URedu

Inspiratif! 3 Lulusan Pendidikan Vokasi yang Jadi Pengusaha Sukses 

Shelly Lisdya, Selasa, 13 Juli 2021 21.07 | Waktu baca 5 menit
WhatsApp ShareFacebook ShareTwitter ShareLinkedin Share
Inspiratif! 3 Lulusan Pendidikan Vokasi yang Jadi Pengusaha Sukses 
Image: Ilustrasi pengusaha. (Pixabay)

Jakarta - Dalam menempuh pendidikan vokasi di perguruan tinggi baik negeri maupun swasta, mahasiswa dibekali dengan ilmu kewirausahaan.

Tujuan dalam kurikulum ini ternyata untuk membentuk mahasiswa siap bekerja maupun berwirausaha setelah lulus nanti loh, Urbanreaders!

Bagi sebagian orang, berwirausaha memang tidak mudah, apalagi mereka yang belum pernah sama sekali terjun di dunia bisnis.
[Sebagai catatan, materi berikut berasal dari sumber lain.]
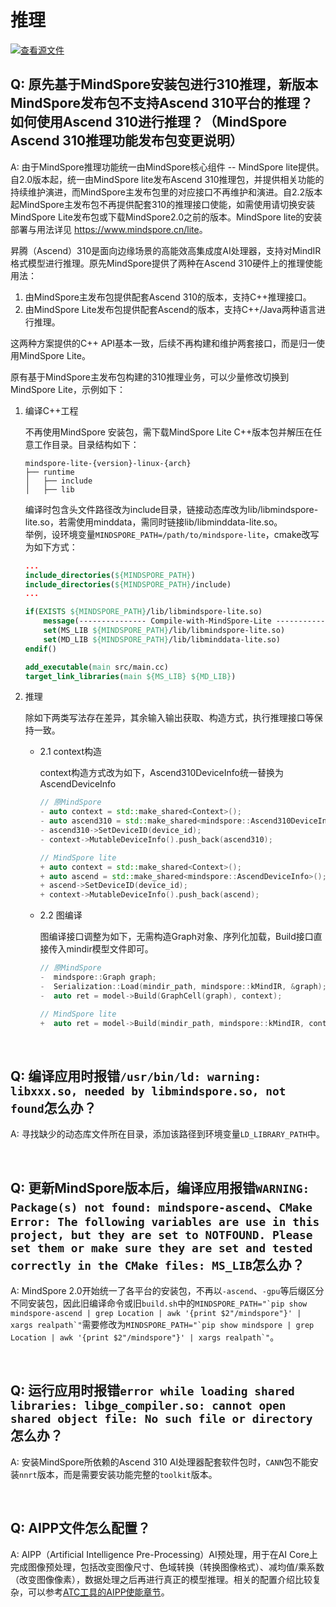 # 推理

[![查看源文件](https://mindspore-website.obs.cn-north-4.myhuaweicloud.com/website-images/r2.2/resource/_static/logo_source.svg)](https://gitee.com/mindspore/docs/blob/r2.2/docs/mindspore/source_zh_cn/faq/inference.md)

## Q: 原先基于MindSpore安装包进行310推理，新版本MindSpore发布包不支持Ascend 310平台的推理？如何使用Ascend 310进行推理？（MindSpore Ascend 310推理功能发布包变更说明）

A: 由于MindSpore推理功能统一由MindSpore核心组件 -- MindSpore lite提供。自2.0版本起，统一由MindSpore lite发布Ascend 310推理包，并提供相关功能的持续维护演进，而MindSpore主发布包里的对应接口不再维护和演进。自2.2版本起MindSpore主发布包不再提供配套310的推理接口使能，如需使用请切换安装MindSpore Lite发布包或下载MindSpore2.0之前的版本。MindSpore lite的安装部署与用法详见 <https://www.mindspore.cn/lite>。

昇腾（Ascend）310是面向边缘场景的高能效高集成度AI处理器，支持对MindIR格式模型进行推理。原先MindSpore提供了两种在Ascend 310硬件上的推理使能用法：

1. 由MindSpore主发布包提供配套Ascend 310的版本，支持C++推理接口。
2. 由MindSpore Lite发布包提供配套Ascend的版本，支持C++/Java两种语言进行推理。

这两种方案提供的C++ API基本一致，后续不再构建和维护两套接口，而是归一使用MindSpore Lite。

原有基于MindSpore主发布包构建的310推理业务，可以少量修改切换到MindSpore Lite，示例如下：

1. 编译C++工程

    不再使用MindSpore 安装包，需下载MindSpore Lite C++版本包并解压在任意工作目录。目录结构如下：

    ```text
    mindspore-lite-{version}-linux-{arch}
    ├── runtime
    │   ├── include
    │   ├── lib
    ```

    编译时包含头文件路径改为include目录，链接动态库改为lib/libmindspore-lite.so，若需使用minddata，需同时链接lib/libminddata-lite.so。  
    举例，设环境变量``MINDSPORE_PATH=/path/to/mindspore-lite``，cmake改写为如下方式：

    ```cmake
    ...
    include_directories(${MINDSPORE_PATH})
    include_directories(${MINDSPORE_PATH}/include)
    ...

    if(EXISTS ${MINDSPORE_PATH}/lib/libmindspore-lite.so)
        message(--------------- Compile-with-MindSpore-Lite ----------------)
        set(MS_LIB ${MINDSPORE_PATH}/lib/libmindspore-lite.so)
        set(MD_LIB ${MINDSPORE_PATH}/lib/libminddata-lite.so)
    endif()

    add_executable(main src/main.cc)
    target_link_libraries(main ${MS_LIB} ${MD_LIB})
    ```

2. 推理

    除如下两类写法存在差异，其余输入输出获取、构造方式，执行推理接口等保持一致。

    - 2.1 context构造

      context构造方式改为如下，Ascend310DeviceInfo统一替换为AscendDeviceInfo

      ```c++
      // 原MindSpore
      - auto context = std::make_shared<Context>();
      - auto ascend310 = std::make_shared<mindspore::Ascend310DeviceInfo>();
      - ascend310->SetDeviceID(device_id);
      - context->MutableDeviceInfo().push_back(ascend310);

      // MindSpore lite
      + auto context = std::make_shared<Context>();
      + auto ascend = std::make_shared<mindspore::AscendDeviceInfo>();
      + ascend->SetDeviceID(device_id);
      + context->MutableDeviceInfo().push_back(ascend);
      ```

    - 2.2 图编译

      图编译接口调整为如下，无需构造Graph对象、序列化加载，Build接口直接传入mindir模型文件即可。

      ```c++
      // 原MindSpore
      -  mindspore::Graph graph;
      -  Serialization::Load(mindir_path, mindspore::kMindIR, &graph);
      -  auto ret = model->Build(GraphCell(graph), context);

      // MindSpore lite
      +  auto ret = model->Build(mindir_path, mindspore::kMindIR, context);
      ```

<br/>

## Q: 编译应用时报错`/usr/bin/ld: warning: libxxx.so, needed by libmindspore.so, not found`怎么办？

A: 寻找缺少的动态库文件所在目录，添加该路径到环境变量`LD_LIBRARY_PATH`中。

<br/>

## Q: 更新MindSpore版本后，编译应用报错`WARNING: Package(s) not found: mindspore-ascend`、`CMake Error: The following variables are use in this project, but they are set to NOTFOUND. Please set them or make sure they are set and tested correctly in the CMake files: MS_LIB`怎么办？

A: MindSpore 2.0开始统一了各平台的安装包，不再以`-ascend`、`-gpu`等后缀区分不同安装包，因此旧编译命令或旧`build.sh`中的``MINDSPORE_PATH="`pip show mindspore-ascend | grep Location | awk '{print $2"/mindspore"}' | xargs realpath`"``需要修改为``MINDSPORE_PATH="`pip show mindspore | grep Location | awk '{print $2"/mindspore"}' | xargs realpath`"``。

<br/>

## Q: 运行应用时报错`error while loading shared libraries: libge_compiler.so: cannot open shared object file: No such file or directory`怎么办？

A: 安装MindSpore所依赖的Ascend 310 AI处理器配套软件包时，`CANN`包不能安装`nnrt`版本，而是需要安装功能完整的`toolkit`版本。

<br/>

## Q: AIPP文件怎么配置？

A: AIPP（Artificial Intelligence Pre-Processing）AI预处理，用于在AI Core上完成图像预处理，包括改变图像尺寸、色域转换（转换图像格式）、减均值/乘系数（改变图像像素），数据处理之后再进行真正的模型推理。相关的配置介绍比较复杂，可以参考[ATC工具的AIPP使能章节](https://www.hiascend.com/document/detail/zh/canncommercial/51RC2/inferapplicationdev/atctool/atctool_0017.html)。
Mereka akan survive terlebih dahulu dalam mengembangkan bisnisnya, setelah beberapa tahun mereka pun menikmati hasil hingga ratusan juta per bulan loh, siapa saja ya mereka?

Berikut Urbanasia telah merangkum tiga pengusaha yang sukses di usia muda dan merupakan lulusan mahasiswa vokasi. 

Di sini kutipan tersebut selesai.